◆ **RECORDS FOR PROCESSING**:
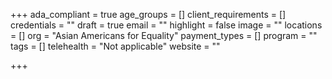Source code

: +++
ada_compliant = true
age_groups = []
client_requirements = []
credentials = ""
draft = true
email = ""
highlight = false
image = ""
locations = []
org = "Asian Americans for Equality"
payment_types = []
program = ""
tags = []
telehealth = "Not applicable"
website = ""

+++
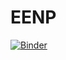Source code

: # EENP
[![Binder](https://mybinder.org/badge_logo.svg)](https://mybinder.org/v2/gh/rheajaisinghani/EENP/master)
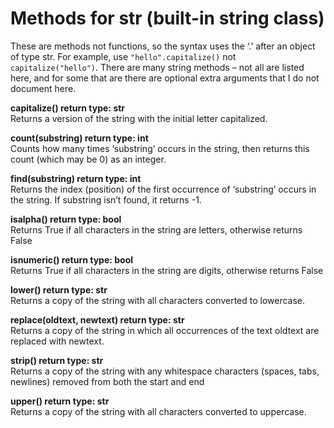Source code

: Methods for str (built-in string class)
======================

These are methods not functions, so the syntax uses the ‘.’ after an object of type str. For example, use `"hello".capitalize()` not `capitalize("hello")`. There are many string methods – not all are listed here, and for some that are there are optional extra arguments that I do not document here.

**capitalize() return type: str**
<br />Returns a version of the string with the initial letter capitalized. 

**count(substring) return type: int**
<br />Counts how many times ‘substring’ occurs in the string, then returns this count (which may be 0) as an integer.

**find(substring) return type: int**
<br />Returns the index (position) of the first occurrence of ‘substring’ occurs in the string. If substring isn’t found, it returns -1.

**isalpha() return type: bool**
<br />Returns True if all characters in the string are letters, otherwise returns False

**isnumeric() return type: bool**
<br />Returns True if all characters in the string are digits, otherwise returns False

**lower() return type: str**
<br />Returns a copy of the string with all characters converted to lowercase.

**replace(oldtext, newtext) return type: str**
<br />Returns a copy of the string in which all occurrences of the text oldtext are replaced with newtext. 

**strip() return type: str**
<br />Returns a copy of the string with any whitespace characters (spaces, tabs, newlines) removed from both the start and end

**upper() return type: str**
<br />Returns a copy of the string with all characters converted to uppercase.


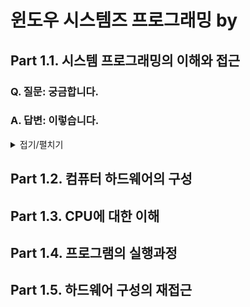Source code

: # 윈도우 시스템즈 프로그래밍 by 

## Part 1.1. 시스템 프로그래밍의 이해와 접근
### Q. 질문: 궁금합니다.
### A. 답변: 이렇습니다.

<details markdown="1">
<summary>접기/펼치기</summary>

<!--summary 아래 빈칸 공백 두고 내용을 적는공간-->

</details>

## Part 1.2. 컴퓨터 하드웨어의 구성

## Part 1.3. CPU에 대한 이해

## Part 1.4. 프로그램의 실행과정

## Part 1.5. 하드웨어 구성의 재접근
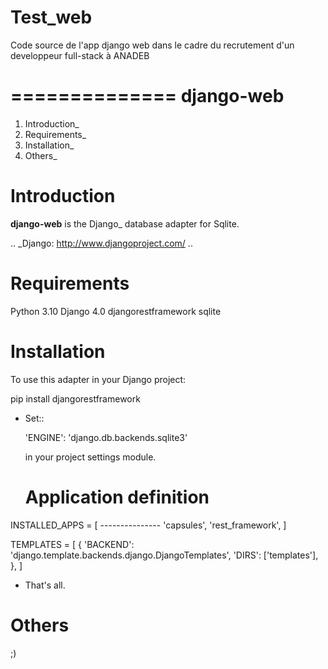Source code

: # Test_web
Code source de l'app django web dans le cadre du recrutement d'un developpeur full-stack à ANADEB


==============
django-web
==============

1. Introduction_
2. Requirements_
3. Installation_
4. Others_

Introduction
============

**django-web** is the Django_ database adapter for Sqlite.

.. _Django: http://www.djangoproject.com/
.. 

Requirements
============
Python 3.10
Django 4.0
djangorestframework
sqlite


Installation
============

To use this adapter in your Django project:

pip install djangorestframework

- Set::

   'ENGINE': 'django.db.backends.sqlite3'

  in your project settings module.
  
  # Application definition

INSTALLED_APPS = [
    ---------------
    'capsules',
    'rest_framework',
]

TEMPLATES = [
    {
        'BACKEND': 'django.template.backends.django.DjangoTemplates',
        'DIRS': ['templates'],
    },
]

- That's all.

Others
======

;)

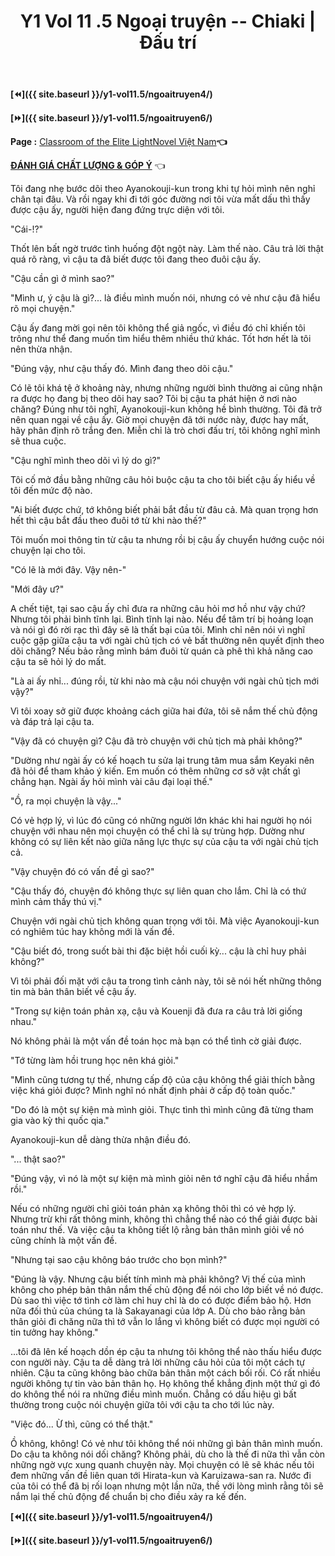 ﻿---
layout: post
title: Y1 Vol 11 .5 Ngoại truyện -- Chiaki | Đấu trí
permalink: /y1-vol11.5/ngoaitruyen5/
---

**[⏪]({{ site.baseurl }}/y1-vol11.5/ngoaitruyen4/)**

**[⏩]({{ site.baseurl }}/y1-vol11.5/ngoaitruyen6/)**

**Page :** [Classroom of the Elite LightNovel Việt Nam](http://facebook.com/Classroom.of.the.Elite.VN)**👈**

[**ĐÁNH GIÁ CHẤT LƯỢNG & GÓP Ý**](https://bit.ly/danhgiagopy) 👈

Tôi đang nhẹ bước dõi theo Ayanokouji-kun trong khi tự hỏi mình nên nghỉ chân tại đâu. Và rồi ngay khi đi tới góc đường nơi tôi vừa mất dấu thì thấy được cậu ấy, người hiện đang đứng trực diện với tôi.

"Cái-!?"

Thốt lên bất ngờ trước tình huống đột ngột này. Làm thế nào. Câu trả lời thật quá rõ ràng, vì cậu ta đã biết được tôi đang theo đuôi cậu ấy.

"Cậu cần gì ở mình sao?"

"Mình ư, ý cậu là gì?... là điều mình muốn nói, nhưng có vẻ như cậu đã hiểu rõ mọi chuyện."

Cậu ấy đang mời gọi nên tôi không thể giả ngốc, vì điều đó chỉ khiến tôi trông như thể đang muốn tìm hiểu thêm nhiều thứ khác. Tốt hơn hết là tôi nên thừa nhận.

"Đúng vậy, như cậu thấy đó. Mình đang theo dõi cậu."

Có lẽ tôi khá tệ ở khoảng này, nhưng những người bình thường ai cũng nhận ra được họ đang bị theo dõi hay sao? Tôi bị cậu ta phát hiện ở nơi nào chăng? Đúng như tôi nghĩ, Ayanokouji-kun không hề bình thường. Tôi đã trở nên quan ngại về cậu ấy. Giờ mọi chuyện đã tới nước này, được hay mất, hãy phân định rõ trắng đen. Miễn chỉ là trò chơi đấu trí, tôi không nghĩ mình sẽ thua cuộc.

"Cậu nghĩ mình theo dõi vì lý do gì?"

Tôi cố mở đầu bằng những câu hỏi buộc cậu ta cho tôi biết cậu ấy hiểu về tôi đến mức độ nào.

"Ai biết được chứ, tớ không biết phải bắt đầu từ đâu cả. Mà quan trọng hơn hết thì cậu bắt đầu theo đuôi tớ từ khi nào thế?"

Tôi muốn moi thông tin từ cậu ta nhưng rồi bị cậu ấy chuyển hướng cuộc nói chuyện lại cho tôi.

"Có lẽ là mới đây. Vậy nên-"

"Mới đây ư?"

A chết tiệt, tại sao cậu ấy chỉ đưa ra những câu hỏi mơ hồ như vậy chứ? Nhưng tôi phải bình tĩnh lại. Bình tĩnh lại nào. Nếu để tâm trí bị hoảng loạn và nói gì đó rời rạc thì đây sẽ là thất bại của tôi. Mình chỉ nên nói vì nghĩ cuộc gặp giữa cậu ta với ngài chủ tịch có vẻ bất thường nên quyết định theo dõi chăng? Nếu bảo rằng mình bám đuôi từ quán cà phê thì khả năng cao cậu ta sẽ hỏi lý do mất.

"Là ai ấy nhỉ... đúng rồi, từ khi nào mà cậu nói chuyện với ngài chủ tịch mới vậy?"

Vì tôi xoay sở giữ được khoảng cách giữa hai đứa, tôi sẽ nắm thế chủ động và đáp trả lại cậu ta.

"Vậy đã có chuyện gì? Cậu đã trò chuyện với chủ tịch mà phải không?"

"Dường như ngài ấy có kế hoạch tu sửa lại trung tâm mua sắm Keyaki nên đã hỏi để tham khảo ý kiến. Em muốn có thêm những cơ sở vật chất gì chẳng hạn. Ngài ấy hỏi mình vài câu đại loại thế."

"Ồ, ra mọi chuyện là vậy..."

Có vẻ hợp lý, vì lúc đó cũng có những người lớn khác khi hai người họ nói chuyện với nhau nên mọi chuyện có thể chỉ là sự trùng hợp. Dường như không có sự liên kết nào giữa năng lực thực sự của cậu ta với ngài chủ tịch cả.

"Vậy chuyện đó có vấn đề gì sao?"

"Cậu thấy đó, chuyện đó không thực sự liên quan cho lắm. Chỉ là có thứ mình cảm thấy thú vị."

Chuyện với ngài chủ tịch không quan trọng với tôi. Mà việc Ayanokouji-kun có nghiêm túc hay không mới là vấn đề.

"Cậu biết đó, trong suốt bài thi đặc biệt hồi cuối kỳ... cậu là chỉ huy phải không?"

Vì tôi phải đối mặt với cậu ta trong tình cảnh này, tôi sẽ nói hết những thông tin mà bản thân biết về cậu ấy.

"Trong sự kiện toán phản xạ, cậu và Kouenji đã đưa ra câu trả lời giống nhau."

Nó không phải là một vấn đề toán học mà bạn có thể tình cờ giải được.

"Tớ từng làm hồi trung học nên khá giỏi."

"Mình cũng tương tự thế, nhưng cấp độ của cậu không thể giải thích bằng việc khá giỏi được? Mình nghĩ nó nhất định phải ở cấp độ toàn quốc."

"Do đó là một sự kiện mà mình giỏi. Thực tình thì mình cũng đã từng tham gia vào kỳ thi quốc qia."

Ayanokouji-kun dễ dàng thừa nhận điều đó.

"... thật sao?"

"Đúng vậy, vì nó là một sự kiện mà mình giỏi nên tớ nghĩ cậu đã hiểu nhầm rồi."

Nếu có những người chỉ giỏi toán phản xạ không thôi thì có vẻ hợp lý. Nhưng trừ khi rất thông minh, không thì chẳng thể nào có thể giải được bài toán như thế. Và việc cậu ta không tiết lộ rằng bản thân mình giỏi về nó cũng chính là một vấn đề.

"Nhưng tại sao cậu không báo trước cho bọn mình?"

"Đúng là vậy. Nhưng cậu biết tính mình mà phải không? Vị thế của mình không cho phép bản thân nắm thế chủ động để nói cho lớp biết về nó được. Dù sao thì việc tớ tình cờ làm chỉ huy chỉ là do có được điểm bảo hộ. Hơn nữa đối thủ của chúng ta là Sakayanagi của lớp A. Dù cho bảo rằng bản thân giỏi đi chăng nữa thì tớ vẫn lo lắng vì không biết có được mọi người có tin tưởng hay không."

...tôi đã lên kế hoạch dồn ép cậu ta nhưng tôi không thể nào thấu hiểu được con người này. Cậu ta dễ dàng trả lời những câu hỏi của tôi một cách tự nhiên. Cậu ta cũng không bào chữa bản thân một cách bối rối. Có rất nhiều người không tự tin vào bản thân họ. Họ không thể khẳng định một thứ gì đó do không thể nói ra những điều mình muốn. Chẳng có dấu hiệu gì bất thường trong cuộc nói chuyện giữa tôi với cậu ta cho tới lúc này.

"Việc đó... Ừ thì, cũng có thể thật."

Ồ không, không! Có vẻ như tôi không thể nói những gì bản thân mình muốn. Do cậu ta không nói dối chăng? Không phải, dù cho là thế đi nữa thì vẫn còn những ngờ vực xung quanh chuyện này. Mọi chuyện có lẽ sẽ khác nếu tôi đem những vấn đề liên quan tới Hirata-kun và Karuizawa-san ra. Nước đi của tôi có thể đã bị rối loạn nhưng một lần nữa, thề với lòng mình rằng tôi sẽ nắm lại thế chủ động để chuẩn bị cho điều xảy ra kế đến.

**[⏪]({{ site.baseurl }}/y1-vol11.5/ngoaitruyen4/)**

**[⏩]({{ site.baseurl }}/y1-vol11.5/ngoaitruyen6/)**
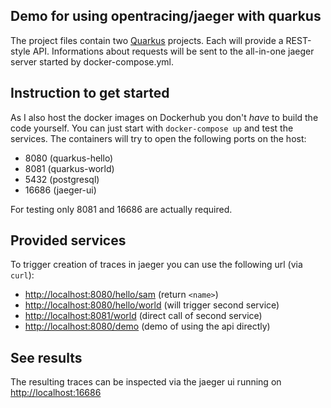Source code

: ## Demo for using opentracing/jaeger with quarkus

The project files contain two [Quarkus](https://quarkus.io) projects. Each will provide a REST-style API.
Informations about requests will be sent to the all-in-one jaeger server started by docker-compose.yml.

## Instruction to get started

As I also host the docker images on Dockerhub you don't _have_ to build the code yourself. You can just start
with `docker-compose up` and test the services.
The containers will try to open the following ports on the host:
- 8080 (quarkus-hello)
- 8081 (quarkus-world)
- 5432 (postgresql)
- 16686 (jaeger-ui)

For testing only 8081 and 16686 are actually required.

## Provided services

To trigger creation of traces in jaeger you can use the following url (via `curl`):
- [http://localhost:8080/hello/sam]() (return `<name>`)
- [http://localhost:8080/hello/world]() (will trigger second service)
- [http://localhost:8081/world]() (direct call of second service)
- [http://localhost:8080/demo]() (demo of using the api directly)

## See results

The resulting traces can be inspected via the jaeger ui running on [http://localhost:16686]()

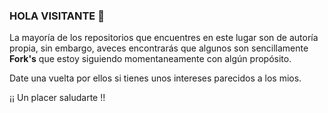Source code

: ### HOLA VISITANTE 👋

La mayoría de los repositorios que encuentres en este lugar son de autoría propia, sin embargo, aveces encontrarás que algunos son sencillamente **Fork's** que estoy siguiendo momentaneamente con algún propósito.

Date una vuelta por ellos si tienes unos intereses parecidos a los mios.

¡¡ Un placer saludarte !!

<!--
**TonyDiana/TonyDiana** is a ✨ _special_ ✨ repository because its `README.md` (this file) appears on your GitHub profile.

Here are some ideas to get you started:

- 🔭 I’m currently working on ...
- 🌱 I’m currently learning ...
- 👯 I’m looking to collaborate on ...
- 🤔 I’m looking for help with ...
- 💬 Ask me about ...
- 📫 How to reach me: ...
- 😄 Pronouns: ...
- ⚡ Fun fact: ...
-->
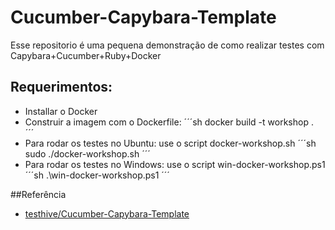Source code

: # Cucumber-Capybara-Template

Esse repositorio é uma pequena demonstração de como realizar testes com Capybara+Cucumber+Ruby+Docker

Requerimentos:
-------------
* Installar o Docker
* Construir a imagem com o Dockerfile: 
´´´sh
docker build -t workshop .  
´´´
* Para rodar os testes no Ubuntu: use o script docker-workshop.sh
´´´sh
sudo ./docker-workshop.sh
´´´
* Para rodar os testes no Windows: use o script win-docker-workshop.ps1
´´´sh
.\win-docker-workshop.ps1
´´´

##Referência 
* [testhive/Cucumber-Capybara-Template](https://github.com/testhive/Cucumber-Capybara-Template)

◆ **TASK DETAILS**: From the data above, pick out each line containing "build" and copy it.

◆ **RESPONSE TO THE TASK**:
As I also host the docker images on Dockerhub you don't _have_ to build the code yourself. You can just start
docker build -t workshop .  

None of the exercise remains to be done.